In most OECD countries, around a third of young people hold an upper-secondary vocational qualification. VET graduates dominate exactly the sectors the green transition depends on: construction, energy, transport, manufacturing, agriculture. According to OECD research published in 2025, VET graduates are already heavily over-represented in identifiable "green jobs". The question is no longer whether VET matters for sustainability, it is how quickly VET systems can adapt.
A useful way to track the shift: in March 2026, EU ministers, social partners and stakeholders signed the Herning Declaration, setting out 13 objectives for VET between 2026 and 2030, explicitly framing the system as a driver of the green and digital transitions.

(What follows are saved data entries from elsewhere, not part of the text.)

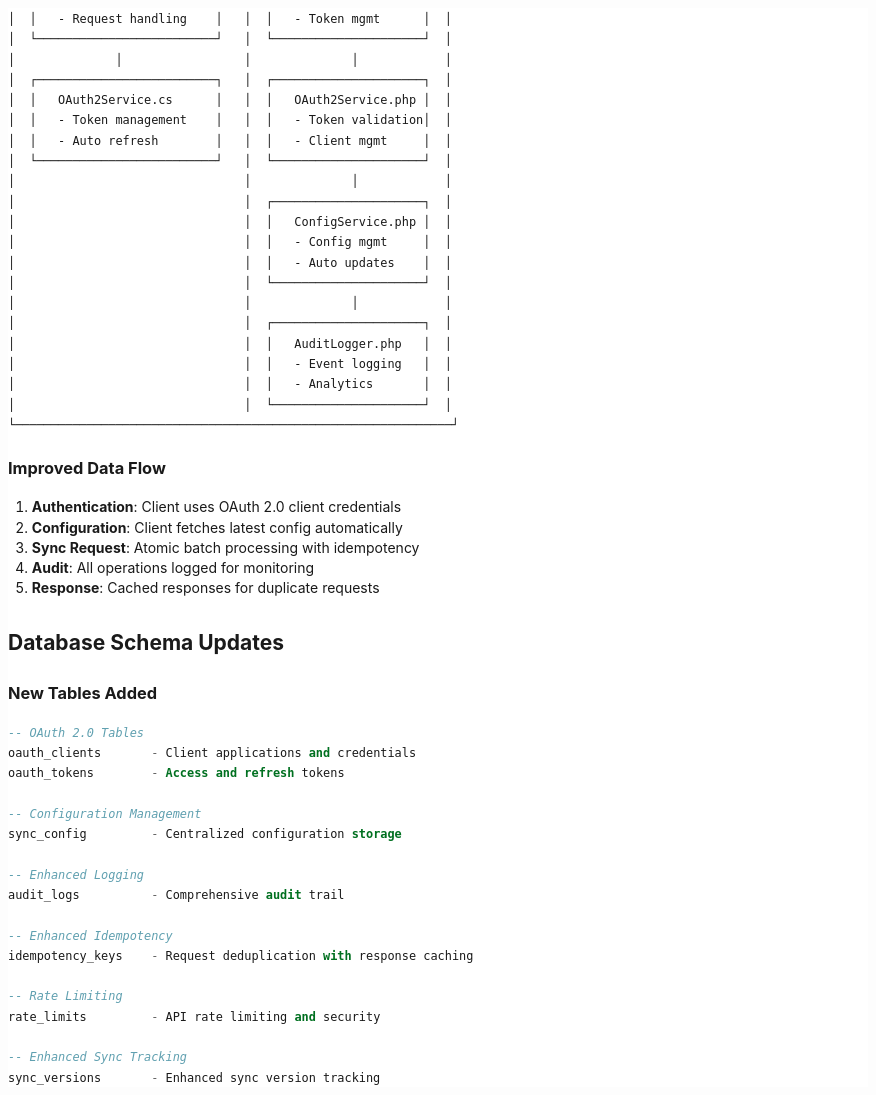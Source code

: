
 ```
│  │   - Request handling    │   │  │   - Token mgmt      │  │
│  └─────────────────────────┘   │  └─────────────────────┘  │
│              │                 │              │            │
│  ┌─────────────────────────┐   │  ┌─────────────────────┐  │
│  │   OAuth2Service.cs      │   │  │   OAuth2Service.php │  │
│  │   - Token management    │   │  │   - Token validation│  │
│  │   - Auto refresh        │   │  │   - Client mgmt     │  │
│  └─────────────────────────┘   │  └─────────────────────┘  │
│                                │              │            │
│                                │  ┌─────────────────────┐  │
│                                │  │   ConfigService.php │  │
│                                │  │   - Config mgmt     │  │
│                                │  │   - Auto updates    │  │
│                                │  └─────────────────────┘  │
│                                │              │            │
│                                │  ┌─────────────────────┐  │
│                                │  │   AuditLogger.php   │  │
│                                │  │   - Event logging   │  │
│                                │  │   - Analytics       │  │
│                                │  └─────────────────────┘  │
└─────────────────────────────────────────────────────────────┘
```

### Improved Data Flow

1. **Authentication**: Client uses OAuth 2.0 client credentials
2. **Configuration**: Client fetches latest config automatically
3. **Sync Request**: Atomic batch processing with idempotency
4. **Audit**: All operations logged for monitoring
5. **Response**: Cached responses for duplicate requests

## Database Schema Updates

### New Tables Added

```sql
-- OAuth 2.0 Tables
oauth_clients       - Client applications and credentials
oauth_tokens        - Access and refresh tokens

-- Configuration Management
sync_config         - Centralized configuration storage

-- Enhanced Logging
audit_logs          - Comprehensive audit trail

-- Enhanced Idempotency
idempotency_keys    - Request deduplication with response caching

-- Rate Limiting
rate_limits         - API rate limiting and security

-- Enhanced Sync Tracking
sync_versions       - Enhanced sync version tracking
```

Denmark has gone further than most in carving out climate-specific vocational institutions. Rybners Technical School in Esbjerg focuses on wind and solar energy. Herningsholm specialises in climate-friendly agriculture and sustainable construction. Technical Education Copenhagen runs programmes in green transport and logistics. The Danish approach blends substantial public investment in equipment with sustained teacher training, recognising that you cannot teach modern wind technology with old textbooks and last-decade simulators.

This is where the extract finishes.